Historical Information

It is believed that Valluvar composed the work on request from his close friend and student by name Elela Singan. Upon completion, Valluvar took the work to Madurai, as per the prevailing practice of reading out new compositions in a public forum where critics and scholars would be present.

The conceited scholars at Madurai, insisted on measuring the greatness of the work through a test where the manuscript would be placed with other works on a plank kept afloat in the tank of the great temple and it was to be seen if the plank remained afloat. The significance of this is that the greatness of a work is realized on the basis of not the weight of its manuscript (written on Palm leaves) but the devine qualities of the work which foced the plank to stay afloat.

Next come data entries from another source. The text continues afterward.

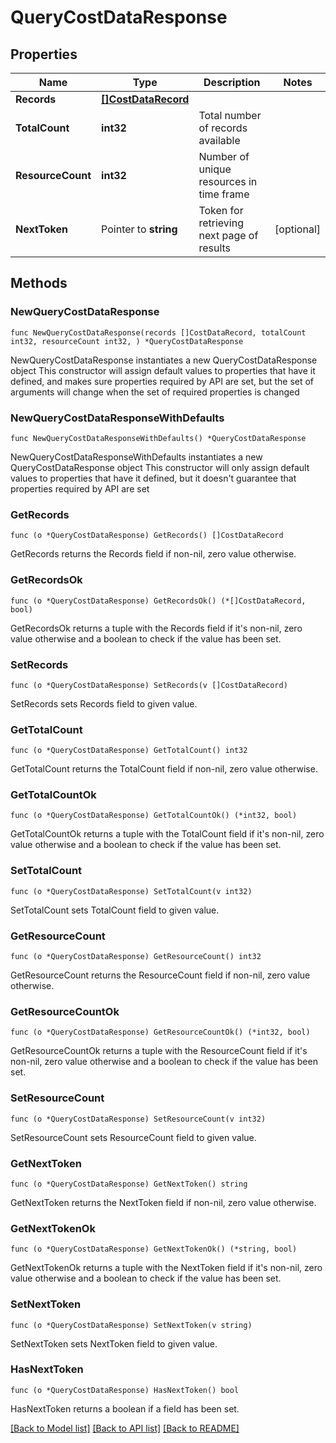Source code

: # QueryCostDataResponse

## Properties

Name | Type | Description | Notes
------------ | ------------- | ------------- | -------------
**Records** | [**[]CostDataRecord**](CostDataRecord.md) |  | 
**TotalCount** | **int32** | Total number of records available | 
**ResourceCount** | **int32** | Number of unique resources in time frame | 
**NextToken** | Pointer to **string** | Token for retrieving next page of results | [optional] 

## Methods

### NewQueryCostDataResponse

`func NewQueryCostDataResponse(records []CostDataRecord, totalCount int32, resourceCount int32, ) *QueryCostDataResponse`

NewQueryCostDataResponse instantiates a new QueryCostDataResponse object
This constructor will assign default values to properties that have it defined,
and makes sure properties required by API are set, but the set of arguments
will change when the set of required properties is changed

### NewQueryCostDataResponseWithDefaults

`func NewQueryCostDataResponseWithDefaults() *QueryCostDataResponse`

NewQueryCostDataResponseWithDefaults instantiates a new QueryCostDataResponse object
This constructor will only assign default values to properties that have it defined,
but it doesn't guarantee that properties required by API are set

### GetRecords

`func (o *QueryCostDataResponse) GetRecords() []CostDataRecord`

GetRecords returns the Records field if non-nil, zero value otherwise.

### GetRecordsOk

`func (o *QueryCostDataResponse) GetRecordsOk() (*[]CostDataRecord, bool)`

GetRecordsOk returns a tuple with the Records field if it's non-nil, zero value otherwise
and a boolean to check if the value has been set.

### SetRecords

`func (o *QueryCostDataResponse) SetRecords(v []CostDataRecord)`

SetRecords sets Records field to given value.


### GetTotalCount

`func (o *QueryCostDataResponse) GetTotalCount() int32`

GetTotalCount returns the TotalCount field if non-nil, zero value otherwise.

### GetTotalCountOk

`func (o *QueryCostDataResponse) GetTotalCountOk() (*int32, bool)`

GetTotalCountOk returns a tuple with the TotalCount field if it's non-nil, zero value otherwise
and a boolean to check if the value has been set.

### SetTotalCount

`func (o *QueryCostDataResponse) SetTotalCount(v int32)`

SetTotalCount sets TotalCount field to given value.


### GetResourceCount

`func (o *QueryCostDataResponse) GetResourceCount() int32`

GetResourceCount returns the ResourceCount field if non-nil, zero value otherwise.

### GetResourceCountOk

`func (o *QueryCostDataResponse) GetResourceCountOk() (*int32, bool)`

GetResourceCountOk returns a tuple with the ResourceCount field if it's non-nil, zero value otherwise
and a boolean to check if the value has been set.

### SetResourceCount

`func (o *QueryCostDataResponse) SetResourceCount(v int32)`

SetResourceCount sets ResourceCount field to given value.


### GetNextToken

`func (o *QueryCostDataResponse) GetNextToken() string`

GetNextToken returns the NextToken field if non-nil, zero value otherwise.

### GetNextTokenOk

`func (o *QueryCostDataResponse) GetNextTokenOk() (*string, bool)`

GetNextTokenOk returns a tuple with the NextToken field if it's non-nil, zero value otherwise
and a boolean to check if the value has been set.

### SetNextToken

`func (o *QueryCostDataResponse) SetNextToken(v string)`

SetNextToken sets NextToken field to given value.

### HasNextToken

`func (o *QueryCostDataResponse) HasNextToken() bool`

HasNextToken returns a boolean if a field has been set.


[[Back to Model list]](../README.md#documentation-for-models) [[Back to API list]](../README.md#documentation-for-api-endpoints) [[Back to README]](../README.md)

It is said that to the amazement of the critics, the Sangam Plank shrunk itself in size to hold only the Kural manuscript and in the process throwing out the rest

There is also a belief that Valluvar and the great poetess Auvaiyar were siblings and it was Auvaiyar who went one step ahead of what had been said about Kural earlier. Idaikkadar had praised Kural with a reference that the greatness of Kural is such that Valluvar had packed inside a mustard seed, the essence of all knowledge from the broad world spanned by seven seas. Auvaiyar had substituted the term kadugu (mustard) by Anu (meaning an atom). It is interesting to note that the concept of Atom had already been established in the Tamil country two thousand years ago!

Kural - statistics

Thirukural is a work of 1330 couplets each of which conforms to the structure of "Kural Venba", a grammatical construction with two lines of four and three words respectively. The work is arranged in 133 Adhikarams, each with 10 couplets. The 133 Adhikarams are divided into three major groups known as "Aram", "Porul" and "Inbam". Aram represents Virtue, Porul defines the principles of Life for common people as well as the State. The last section deals with aspects of Love. The overall organization of Thirukural is as follows, based on seven ideals prescribed for people followed by observations on Love.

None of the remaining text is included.